* [ENTRIES SHOWN]:

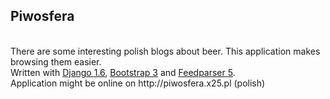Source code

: <h2>Piwosfera</h2><br/>
There are some interesting polish blogs about beer. This application makes browsing them easier. <br/>
Written with <a href="https://www.djangoproject.com/">Django 1.6</a>, <a href="http://getbootstrap.com/">Bootstrap 3</a> and <a href="https://pypi.python.org/pypi/feedparser">Feedparser 5</a>.<br/>
Application might be online on http://piwosfera.x25.pl (polish)<br/>
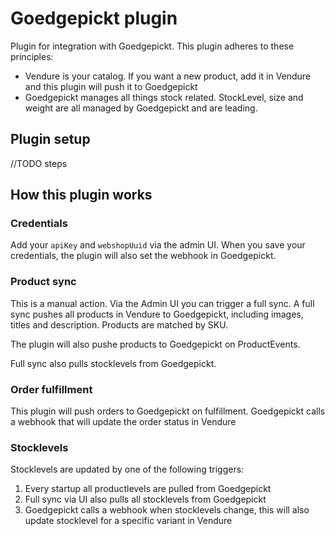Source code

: # Goedgepickt plugin

Plugin for integration with Goedgepickt. This plugin adheres to these principles:

- Vendure is your catalog. If you want a new product, add it in Vendure and this plugin will push it to Goedgepickt
- Goedgepickt manages all things stock related. StockLevel, size and weight are all managed by Goedgepickt and are
  leading.

## Plugin setup

//TODO steps

## How this plugin works

### Credentials

Add your `apiKey` and `webshopUuid` via the admin UI. When you save your credentials, the plugin will also set the
webhook in Goedgepickt.

### Product sync

This is a manual action. Via the Admin UI you can trigger a full sync. A full sync pushes all products in Vendure to
Goedgepickt, including images, titles and description. Products are matched by SKU.

The plugin will also pushe products to Goedgepickt on ProductEvents.

Full sync also pulls stocklevels from Goedgepickt.

### Order fulfillment

This plugin will push orders to Goedgepickt on fulfillment. Goedgepickt calls a webhook that will update the order
status in Vendure

### Stocklevels

Stocklevels are updated by one of the following triggers:

1. Every startup all productlevels are pulled from Goedgepickt
2. Full sync via UI also pulls all stocklevels from Goedgepickt
3. Goedgepickt calls a webhook when stocklevels change, this will also update stocklevel for a specific variant in
   Vendure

* [YOUR TASK]:
Produce a verbatim copy of the lines from the one holding "### Order fulfillment" to the final line of the data, and nothing more.

* [WRITTEN ANSWER]:
### Order fulfillment

This plugin will push orders to Goedgepickt on fulfillment. Goedgepickt calls a webhook that will update the order
status in Vendure

### Stocklevels

Stocklevels are updated by one of the following triggers:

1. Every startup all productlevels are pulled from Goedgepickt
2. Full sync via UI also pulls all stocklevels from Goedgepickt
3. Goedgepickt calls a webhook when stocklevels change, this will also update stocklevel for a specific variant in
   Vendure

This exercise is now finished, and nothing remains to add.